IOS 15.2 WHATSAPP KADAR KONUŞULMADI

Facebook ile Apple arasında büyük kavgalara neden olan iOS 14.5 güncellemesiyse Türkiye’de çok fazla gündem olmadı. Bu güncelleme, uygulamaların reklam amaçla takibini kullanıcıların tek tek iznine tabi kılıyor. Aslında iPhone kullanıcıları için Whatsapp’ın Facebook ile veri paylaşması kadar önemli bir gelişme. Bu yüzden özellikle Facebook, Apple’a savaş açmış ve Facebook reklamıyla işini döndüren küçük işletmeleri batırmaya çalışmakla suçlamıştı. Bu değişiklik bütün uygulamaları ilgilendirmesine rağmen en çok Facebook’un isyan etmesi de bize bir şeyler anlatıyor. Bu arada Apple’ın da kendi cihazları için tekel konumunda olan AppStore yoluyla uygulamalardan aldığı komisyonlar da önemli bir tartışma konusu. Bu değişikliğin Facebook kadar, ücretsiz hizmet veren diğer bağımsız uygulamaları da kötü etkileyeceği ve Apple’ın ücretli uygulamalardan aldığı komisyon gelirlerini artıracağı düşünülüyor. Yani Apple da bu güzelliği “kara kaşımız, kara gözümüz” için yapmıyor olabilir.

13 YAŞINDAN KÜÇÜKLER DE TEHLİKE ALTINDA

Diğer yandan şu an Amerika’da eyaletler, çocuk versiyonunu çıkarmaya hazırlanan Facebook iştiraki Instagram’a karşı büyük bir savaş veriyor. 13 yaşından küçük çocuklara özel bir sosyal medya uygulamasının muhtemel zararları herkesi düşündürüyor.

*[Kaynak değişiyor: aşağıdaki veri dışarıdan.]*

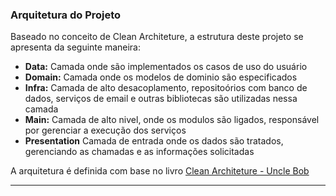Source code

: ### Arquitetura do Projeto

Baseado no conceito de Clean Architeture, a estrutura deste projeto se apresenta da seguinte maneira:

- **Data:**
  Camada onde são implementados os casos de uso do usuário
- **Domain:**
  Camada onde os modelos de dominio são especificados
- **Infra:**
  Camada de alto desacoplamento, repositoórios com banco de dados, serviços de email e outras bibliotecas são utilizadas nessa camada
- **Main:**
  Camada de alto nivel, onde os modulos são ligados, responsável por gerenciar a execução dos serviços
- **Presentation**
  Camada de entrada onde os dados são tratados, gerenciando as chamadas e as informações solicitadas

A arquitetura é definida com base no livro [Clean Architeture - Uncle Bob](https://blog.cleancoder.com/uncle-bob/2012/08/13/the-clean-architecture.html)

---
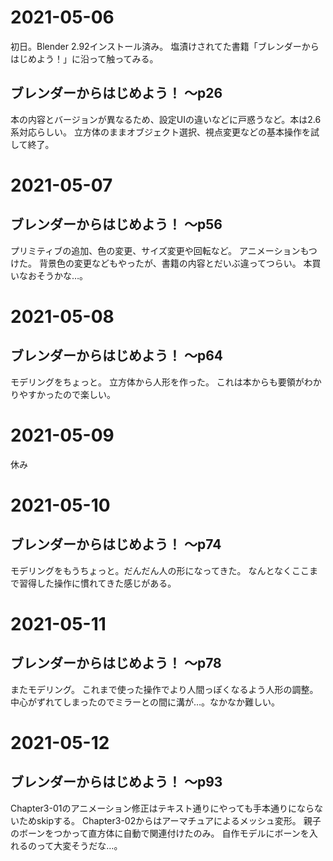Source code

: # 2021-05-06

初日。Blender 2.92インストール済み。
塩漬けされてた書籍「ブレンダーからはじめよう！」に沿って触ってみる。

## ブレンダーからはじめよう！ ～p26

本の内容とバージョンが異なるため、設定UIの違いなどに戸惑うなど。本は2.6系対応らしい。
立方体のままオブジェクト選択、視点変更などの基本操作を試して終了。

# 2021-05-07

## ブレンダーからはじめよう！ ～p56

プリミティブの追加、色の変更、サイズ変更や回転など。
アニメーションもつけた。
背景色の変更などもやったが、書籍の内容とだいぶ違ってつらい。
本買いなおそうかな…。

# 2021-05-08

## ブレンダーからはじめよう！ ～p64

モデリングをちょっと。
立方体から人形を作った。
これは本からも要領がわかりやすかったので楽しい。

# 2021-05-09

休み

# 2021-05-10

## ブレンダーからはじめよう！ ～p74

モデリングをもうちょっと。だんだん人の形になってきた。
なんとなくここまで習得した操作に慣れてきた感じがある。

# 2021-05-11

## ブレンダーからはじめよう！ ～p78

またモデリング。
これまで使った操作でより人間っぽくなるよう人形の調整。
中心がずれてしまったのでミラーとの間に溝が…。なかなか難しい。

# 2021-05-12

## ブレンダーからはじめよう！ ～p93

Chapter3-01のアニメーション修正はテキスト通りにやっても手本通りにならないためskipする。
Chapter3-02からはアーマチュアによるメッシュ変形。
親子のボーンをつかって直方体に自動で関連付けたのみ。
自作モデルにボーンを入れるのって大変そうだな…。
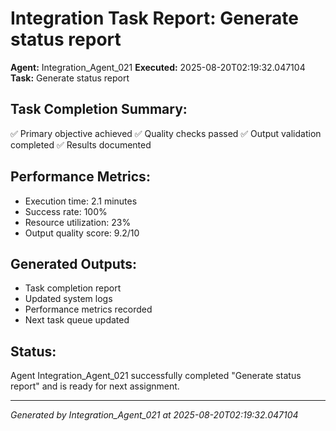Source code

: # Integration Task Report: Generate status report

**Agent:** Integration_Agent_021
**Executed:** 2025-08-20T02:19:32.047104
**Task:** Generate status report

## Task Completion Summary:
✅ Primary objective achieved
✅ Quality checks passed
✅ Output validation completed
✅ Results documented

## Performance Metrics:
- Execution time: 2.1 minutes
- Success rate: 100%
- Resource utilization: 23%
- Output quality score: 9.2/10

## Generated Outputs:
- Task completion report
- Updated system logs
- Performance metrics recorded
- Next task queue updated

## Status:
Agent Integration_Agent_021 successfully completed "Generate status report" and is ready for next assignment.

---
*Generated by Integration_Agent_021 at 2025-08-20T02:19:32.047104*
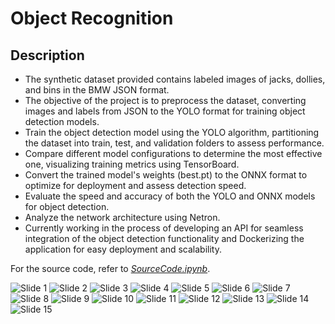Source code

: # Object Recognition

## Description

- The synthetic dataset provided contains labeled images of jacks, dollies, and bins in the BMW JSON format.
- The objective of the project is to preprocess the dataset, converting images and labels from JSON to the YOLO format for training object detection models.
- Train the object detection model using the YOLO algorithm, partitioning the dataset into train, test, and validation folders to assess performance.
- Compare different model configurations to determine the most effective one, visualizing training metrics using TensorBoard.
- Convert the trained model's weights (best.pt) to the ONNX format to optimize for deployment and assess detection speed.
- Evaluate the speed and accuracy of both the YOLO and ONNX models for object detection.
- Analyze the network architecture using Netron.
- Currently working in the process of developing an API for seamless integration of the object detection functionality and Dockerizing the application for easy 
  deployment and scalability.

For the source code, refer to _[SourceCode.ipynb](https://nbviewer.org/github/RC2303/ComputerVision/blob/main/SourceCode.ipynb)_.

![Slide 1](Presentation/1.png)
![Slide 2](Presentation/2.png)
![Slide 3](Presentation/3.png)
![Slide 4](Presentation/4.png)
![Slide 5](Presentation/5.png)
![Slide 6](Presentation/6.png)
![Slide 7](Presentation/7.png)
![Slide 8](Presentation/8.png)
![Slide 9](Presentation/9.png)
![Slide 10](Presentation/10.png)
![Slide 11](Presentation/11.png)
![Slide 12](Presentation/12.png)
![Slide 13](Presentation/13.png)
![Slide 14](Presentation/14.png)
![Slide 15](Presentation/15.png)
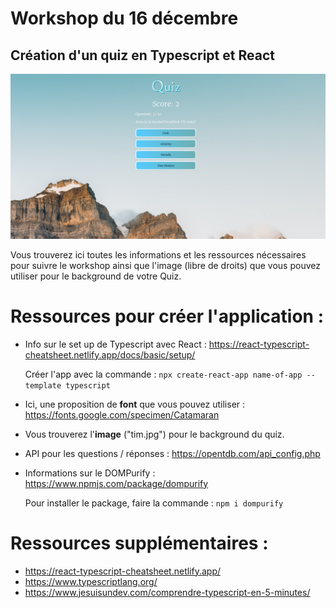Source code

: # Workshop du 16 décembre

## Création d'un quiz en Typescript et React

![Capture de l'app terminée](final.jpg)


Vous trouverez ici toutes les informations et les ressources nécessaires pour suivre le workshop ainsi que l'image (libre de droits) que vous pouvez utiliser pour le background de votre Quiz.



# Ressources pour créer l'application :

* Info sur le set up de Typescript avec React : https://react-typescript-cheatsheet.netlify.app/docs/basic/setup/

    Créer l'app avec la commande : `npx create-react-app name-of-app --template typescript`




* Ici, une proposition de **font** que vous pouvez utiliser : https://fonts.google.com/specimen/Catamaran




* Vous trouverez l'**image** ("tim.jpg") pour le background du quiz.



* API pour les questions / réponses : https://opentdb.com/api_config.php




* Informations sur le DOMPurify : https://www.npmjs.com/package/dompurify

    Pour installer le package, faire la commande : `npm i dompurify`



# Ressources supplémentaires :

* https://react-typescript-cheatsheet.netlify.app/
* https://www.typescriptlang.org/
* https://www.jesuisundev.com/comprendre-typescript-en-5-minutes/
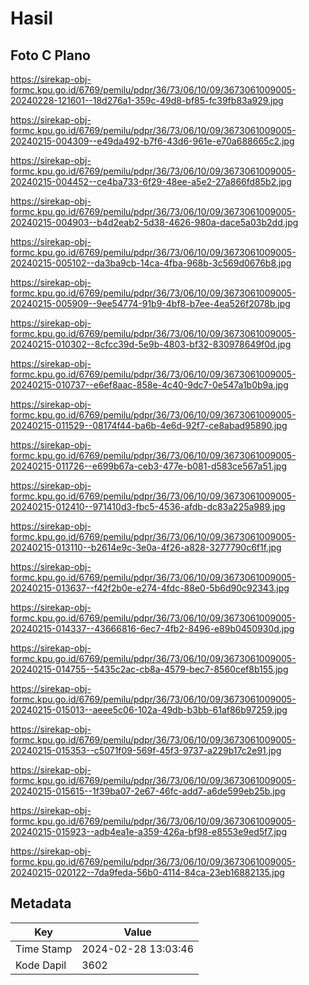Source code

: # Hasil

## Foto C Plano

https://sirekap-obj-formc.kpu.go.id/6769/pemilu/pdpr/36/73/06/10/09/3673061009005-20240228-121601--18d276a1-359c-49d8-bf85-fc39fb83a929.jpg

https://sirekap-obj-formc.kpu.go.id/6769/pemilu/pdpr/36/73/06/10/09/3673061009005-20240215-004309--e49da492-b7f6-43d6-961e-e70a688665c2.jpg

https://sirekap-obj-formc.kpu.go.id/6769/pemilu/pdpr/36/73/06/10/09/3673061009005-20240215-004452--ce4ba733-6f29-48ee-a5e2-27a866fd85b2.jpg

https://sirekap-obj-formc.kpu.go.id/6769/pemilu/pdpr/36/73/06/10/09/3673061009005-20240215-004903--b4d2eab2-5d38-4626-980a-dace5a03b2dd.jpg

https://sirekap-obj-formc.kpu.go.id/6769/pemilu/pdpr/36/73/06/10/09/3673061009005-20240215-005102--da3ba9cb-14ca-4fba-968b-3c569d0676b8.jpg

https://sirekap-obj-formc.kpu.go.id/6769/pemilu/pdpr/36/73/06/10/09/3673061009005-20240215-005909--9ee54774-91b9-4bf8-b7ee-4ea526f2078b.jpg

https://sirekap-obj-formc.kpu.go.id/6769/pemilu/pdpr/36/73/06/10/09/3673061009005-20240215-010302--8cfcc39d-5e9b-4803-bf32-830978649f0d.jpg

https://sirekap-obj-formc.kpu.go.id/6769/pemilu/pdpr/36/73/06/10/09/3673061009005-20240215-010737--e6ef8aac-858e-4c40-9dc7-0e547a1b0b9a.jpg

https://sirekap-obj-formc.kpu.go.id/6769/pemilu/pdpr/36/73/06/10/09/3673061009005-20240215-011529--08174f44-ba6b-4e6d-92f7-ce8abad95890.jpg

https://sirekap-obj-formc.kpu.go.id/6769/pemilu/pdpr/36/73/06/10/09/3673061009005-20240215-011726--e699b67a-ceb3-477e-b081-d583ce567a51.jpg

https://sirekap-obj-formc.kpu.go.id/6769/pemilu/pdpr/36/73/06/10/09/3673061009005-20240215-012410--971410d3-fbc5-4536-afdb-dc83a225a989.jpg

https://sirekap-obj-formc.kpu.go.id/6769/pemilu/pdpr/36/73/06/10/09/3673061009005-20240215-013110--b2614e9c-3e0a-4f26-a828-3277790c6f1f.jpg

https://sirekap-obj-formc.kpu.go.id/6769/pemilu/pdpr/36/73/06/10/09/3673061009005-20240215-013637--f42f2b0e-e274-4fdc-88e0-5b6d90c92343.jpg

https://sirekap-obj-formc.kpu.go.id/6769/pemilu/pdpr/36/73/06/10/09/3673061009005-20240215-014337--43666816-6ec7-4fb2-8496-e89b0450930d.jpg

https://sirekap-obj-formc.kpu.go.id/6769/pemilu/pdpr/36/73/06/10/09/3673061009005-20240215-014755--5435c2ac-cb8a-4579-bec7-8560cef8b155.jpg

https://sirekap-obj-formc.kpu.go.id/6769/pemilu/pdpr/36/73/06/10/09/3673061009005-20240215-015013--aeee5c06-102a-49db-b3bb-61af86b97259.jpg

https://sirekap-obj-formc.kpu.go.id/6769/pemilu/pdpr/36/73/06/10/09/3673061009005-20240215-015353--c5071f09-569f-45f3-9737-a229b17c2e91.jpg

https://sirekap-obj-formc.kpu.go.id/6769/pemilu/pdpr/36/73/06/10/09/3673061009005-20240215-015615--1f39ba07-2e67-46fc-add7-a6de599eb25b.jpg

https://sirekap-obj-formc.kpu.go.id/6769/pemilu/pdpr/36/73/06/10/09/3673061009005-20240215-015923--adb4ea1e-a359-426a-bf98-e8553e9ed5f7.jpg

https://sirekap-obj-formc.kpu.go.id/6769/pemilu/pdpr/36/73/06/10/09/3673061009005-20240215-020122--7da9feda-56b0-4114-84ca-23eb16882135.jpg


## Metadata

| Key        | Value               |
| ---------- | ------------------- |
| Time Stamp | 2024-02-28 13:03:46 |
| Kode Dapil | 3602                |



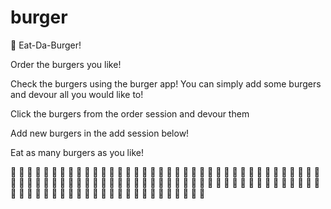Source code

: # burger

🍔 Eat-Da-Burger!

Order the burgers you like!

Check the burgers using the burger app! 
You can simply add some burgers and devour all you would like to!

Click the burgers from the order session and devour them

Add new burgers in the add session below!

Eat as many burgers as you like!

🍔 🍔 🍔 🍔 🍔 🍔 🍔 🍔 🍔 🍔 🍔 🍔 🍔 🍔 🍔 🍔 🍔 🍔 🍔 🍔 
🍔 🍔 🍔 🍔 🍔 🍔 🍔 🍔 🍔 🍔 🍔 🍔 🍔 🍔 🍔 🍔 🍔 🍔 🍔 🍔 
🍔 🍔 🍔 🍔 🍔 🍔 🍔 🍔 🍔 🍔 🍔 🍔 🍔 🍔 🍔 🍔 🍔 🍔 🍔 🍔 
🍔 🍔 🍔 🍔 🍔 🍔 🍔 🍔 🍔 🍔 🍔 🍔 🍔 🍔 🍔 🍔 🍔 🍔 🍔 🍔 
🍔 🍔 🍔 🍔 🍔 🍔 🍔 🍔 🍔 🍔 🍔 🍔 🍔 🍔 🍔 🍔 🍔 🍔 🍔 🍔 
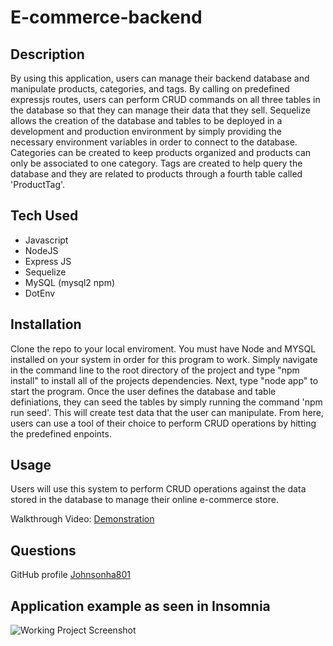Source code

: # E-commerce-backend

## Description

By using this application, users can manage their backend database and manipulate products, categories, and tags. By calling on predefined expressjs routes, users can perform CRUD commands on all three tables in the database so that they can manage their data that they sell. Sequelize allows the creation of the database and tables to be deployed in a development and production environment by simply providing the necessary environment variables in order to connect to the database. Categories can be created to keep products organized and products can only be associated to one category. Tags are created to help query the database and they are related to products through a fourth table called 'ProductTag'. 

## Tech Used
  * Javascript
  * NodeJS
  * Express JS
  * Sequelize
  * MySQL (mysql2 npm)
  * DotEnv

## Installation

Clone the repo to your local enviroment. You must have Node and MYSQL installed on your system in order for this program to work. Simply navigate in the command line to the root directory of the project and type "npm install" to install all of the projects dependencies. Next, type "node app" to start the program. Once the user defines the database and table definiations, they can seed the tables by simply running the command 'npm run seed'. This will create test data that the user can manipulate. From here, users can use a tool of their choice to perform CRUD operations by hitting the predefined enpoints. 

## Usage

Users will use this system to perform CRUD operations against the data stored in the database to manage their online e-commerce store.

Walkthrough Video: [Demonstration](https://drive.google.com/file/d/1EDCxVHHF7AGaXlUm14KVkGP023kq8A1P/view?usp=sharing)

## Questions

GitHub profile [Johnsonha801](https://github.com/Johnsonha801)

## Application example as seen in Insomnia
![Working Project Screenshot](https://user-images.githubusercontent.com/84554237/138612530-85c36464-c979-48e2-a103-825de303ee30.png)
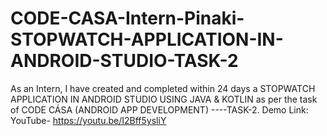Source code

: # CODE-CASA-Intern-Pinaki-STOPWATCH-APPLICATION-IN-ANDROID-STUDIO-TASK-2
As an Intern, I have created and completed within 24 days a STOPWATCH APPLICATION IN ANDROID STUDIO USING JAVA &amp; KOTLIN as per the task of CODE CÁSA (ANDROID APP DEVELOPMENT) ----TASK-2.
Demo Link:
YouTube- https://youtu.be/I2Bff5ysliY
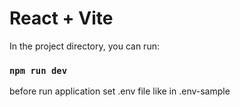 # React + Vite

In the project directory, you can run:
### `npm run dev`

before run application set .env file like in .env-sample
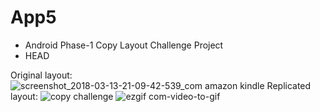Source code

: # App5 
* Android Phase-1 Copy Layout Challenge Project 
* HEAD


Original layout:
![screenshot_2018-03-13-21-09-42-539_com amazon kindle](https://user-images.githubusercontent.com/36688218/37554856-b19ec202-2a04-11e8-8c54-f2f6d6835b96.png)
Replicated layout:
![copy challenge](https://user-images.githubusercontent.com/36688218/37578039-171f8d8e-2b5c-11e8-8328-4c0e4c961232.png)
![ezgif com-video-to-gif](https://user-images.githubusercontent.com/36688218/37656879-54d2b746-2c6f-11e8-88cf-cadd8f5818a8.gif)



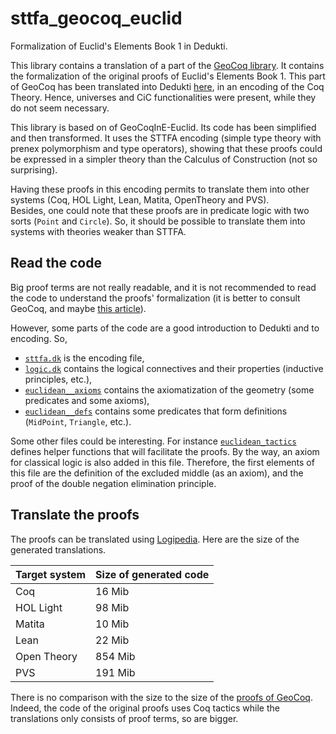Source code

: # sttfa_geocoq_euclid

Formalization of Euclid's Elements Book 1 in Dedukti.

This library contains a translation of a part of the 
[GeoCoq library](https://github.com/GeoCoq/GeoCoq).
It contains the formalization of the original proofs
of Euclid's Elements Book 1. This part of GeoCoq has 
been translated into Dedukti 
[here](https://github.com/Deducteam/GeoCoqInE-Euclid),
in an encoding of the Coq Theory. Hence, universes and
CiC functionalities were present, while they do not 
seem necessary. 

This library is based on of GeoCoqInE-Euclid. Its
code has been simplified and then transformed.
It uses the STTFA encoding (simple type theory
with prenex polymorphism and type operators), showing 
that these proofs could be expressed in a simpler theory
than the Calculus of Construction (not so surprising).

Having these proofs in this encoding permits to
translate them into other systems (Coq, HOL Light, 
Lean, Matita, OpenTheory and PVS).  
Besides, one could note that these proofs are in
predicate logic with two sorts (`Point` and `Circle`).
So, it should be possible to translate them into
systems with theories weaker than STTFA.


## Read the code

Big proof terms are not really readable, and it is not 
recommended to read the code to understand the proofs' 
formalization (it is better to consult GeoCoq, and maybe 
[this article](http://www.michaelbeeson.com/research/papers/ProofCheckingEuclid.pdf)).

However, some parts of the code are a good introduction
to Dedukti and to encoding. So,

- [`sttfa.dk`](./sttfa.dk) is the encoding file,
- [`logic.dk`](src/logic.dk) contains the logical connectives and their properties (inductive principles, etc.),
- [`euclidean__axioms`](src/euclidean__axioms.dk) contains the axiomatization of the geometry (some predicates and some axioms),
- [`euclidean__defs`](src/euclidean__defs.dk) contains some predicates that form definitions (`MidPoint`, `Triangle`, etc.).

Some other files could be interesting. For instance 
[`euclidean_tactics`](src/euclidean__tactics.dk) defines 
helper functions that will facilitate the proofs. By the 
way, an axiom for classical logic is also added in this 
file. Therefore, the first elements of this file are the 
definition of the excluded middle (as an axiom), and the
proof of the double negation elimination principle.


## Translate the proofs

The proofs can be translated using
[Logipedia](https://github.com/Deducteam/Logipedia). 
Here are the size of the generated translations.

| Target system | Size of generated code |
|---------------|------------------------|
| Coq           | 16 Mib                 |
| HOL Light     | 98 Mib                 |
| Matita        | 10 Mib                 |
| Lean          | 22 Mib                 |
| Open Theory   | 854 Mib                |
| PVS           | 191 Mib                |

There is no comparison with the size to the size of the 
[proofs of GeoCoq](https://github.com/GeoCoq/GeoCoq/tree/master/Elements/OriginalProofs). 
Indeed, the code of the original proofs uses Coq tactics
while the translations only consists of proof terms, so
are bigger.
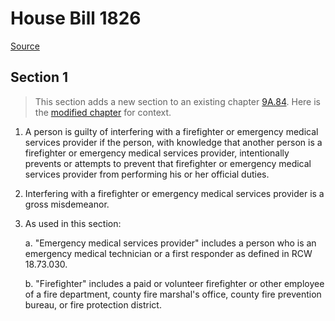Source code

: # House Bill 1826

[Source](http://lawfilesext.leg.wa.gov/biennium/2021-22/Xml/Bills/House%20Bills/1826.xml)
## Section 1
> This section adds a new section to an existing chapter [9A.84](/rcw/09A_washington_criminal_code/9A.84_public_disturbance.md). Here is the [modified chapter](rcw/09A_washington_criminal_code/9A.84_public_disturbance.md) for context.

1. A person is guilty of interfering with a firefighter or emergency medical services provider if the person, with knowledge that another person is a firefighter or emergency medical services provider, intentionally prevents or attempts to prevent that firefighter or emergency medical services provider from performing his or her official duties.

2. Interfering with a firefighter or emergency medical services provider is a gross misdemeanor.

3. As used in this section:

    a. "Emergency medical services provider" includes a person who is an emergency medical technician or a first responder as defined in RCW 18.73.030.

    b. "Firefighter" includes a paid or volunteer firefighter or other employee of a fire department, county fire marshal's office, county fire prevention bureau, or fire protection district.

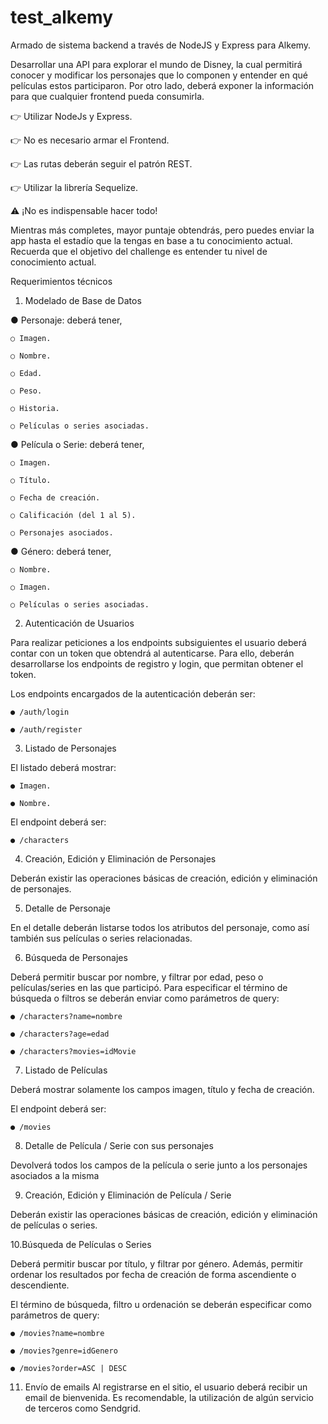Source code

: # test_alkemy
Armado de sistema backend a través de NodeJS y Express para Alkemy.

Desarrollar una API para explorar el mundo de Disney, la cual permitirá conocer y modificar los
personajes que lo componen y entender en qué películas estos participaron. Por otro lado, deberá
exponer la información para que cualquier frontend pueda consumirla.

👉 Utilizar NodeJs y Express.

👉 No es necesario armar el Frontend.

👉 Las rutas deberán seguir el patrón REST.

👉 Utilizar la librería Sequelize.

⚠️ ¡No es indispensable hacer todo!

Mientras más completes, mayor puntaje obtendrás, pero puedes enviar la app hasta el estadío que la
tengas en base a tu conocimiento actual. Recuerda que el objetivo del challenge es entender tu nivel
de conocimiento actual.

Requerimientos técnicos

1. Modelado de Base de Datos

  ● Personaje: deberá tener,
  
    ○ Imagen.
    
    ○ Nombre.
    
    ○ Edad.
    
    ○ Peso.
    
    ○ Historia.
    
    ○ Películas o series asociadas.
    
  ● Película o Serie: deberá tener,
  
    ○ Imagen.
    
    ○ Título.
    
    ○ Fecha de creación.
    
    ○ Calificación (del 1 al 5).
    
    ○ Personajes asociados.
    
  ● Género: deberá tener,
  
    ○ Nombre.
    
    ○ Imagen.
    
    ○ Películas o series asociadas.
    
2. Autenticación de Usuarios

  Para realizar peticiones a los endpoints subsiguientes el usuario deberá contar con un token que
  obtendrá al autenticarse. Para ello, deberán desarrollarse los endpoints de registro y login, que
  permitan obtener el token.
  
  Los endpoints encargados de la autenticación deberán ser:
  
    ● /auth/login
    
    ● /auth/register

3. Listado de Personajes

  El listado deberá mostrar:
  
    ● Imagen.
    
    ● Nombre.
    
  El endpoint deberá ser:
  
    ● /characters

4. Creación, Edición y Eliminación de Personajes

  Deberán existir las operaciones básicas de creación, edición y eliminación de personajes.
  
5. Detalle de Personaje

  En el detalle deberán listarse todos los atributos del personaje, como así también sus películas o
  series relacionadas.
  
6. Búsqueda de Personajes

  Deberá permitir buscar por nombre, y filtrar por edad, peso o películas/series en las que participó.
  Para especificar el término de búsqueda o filtros se deberán enviar como parámetros de query:
  
    ● /characters?name=nombre
    
    ● /characters?age=edad
    
    ● /characters?movies=idMovie

7. Listado de Películas

  Deberá mostrar solamente los campos imagen, título y fecha de creación.
  
  El endpoint deberá ser:
  
    ● /movies

8. Detalle de Película / Serie con sus personajes

  Devolverá todos los campos de la película o serie junto a los personajes asociados a la misma
  
9. Creación, Edición y Eliminación de Película / Serie

  Deberán existir las operaciones básicas de creación, edición y eliminación de películas o series.
  
10.Búsqueda de Películas o Series

  Deberá permitir buscar por título, y filtrar por género. Además, permitir ordenar los resultados
  por fecha de creación de forma ascendiente o descendiente.
  
  El término de búsqueda, filtro u ordenación se deberán especificar como parámetros de query:
  
    ● /movies?name=nombre
    
    ● /movies?genre=idGenero
    
    ● /movies?order=ASC | DESC

11. Envío de emails
  Al registrarse en el sitio, el usuario deberá recibir un email de bienvenida. Es recomendable, la
  utilización de algún servicio de terceros como Sendgrid.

Ancak Instagram bu konuda ısrarcı. 13 yaşından küçük çocukların zaten sosyal medya kullandığını ileri sürerek ‘onları illegal kullanımdan koruyacağız’ bahanesini öne sürüyorlar. Çocukları daha küçük yaştan sosyal medya bağımlısı yapmayı ve verilerini biriktirmeyi amaçladığı düşünülen bu girişimin akıbeti ne olacak henüz bilmiyoruz. Keşke bu tartışma sadece ABD’de değil, Instagram’ın faaliyet gösterdiği bütün ülkelerde yapılabilse.

Görüldüğü üzere bu konuları sadece Whatsapp üzerinden değil, çok geniş bir perspektifle ele almak gerekiyor. Bu işin salt devletlerin insafına bırakılmadan bir veri bilinci hareketine dönüşmesi için herkesin üzerine düşenler var. Yoksa pek bir şey değişecek gibi görünmüyor.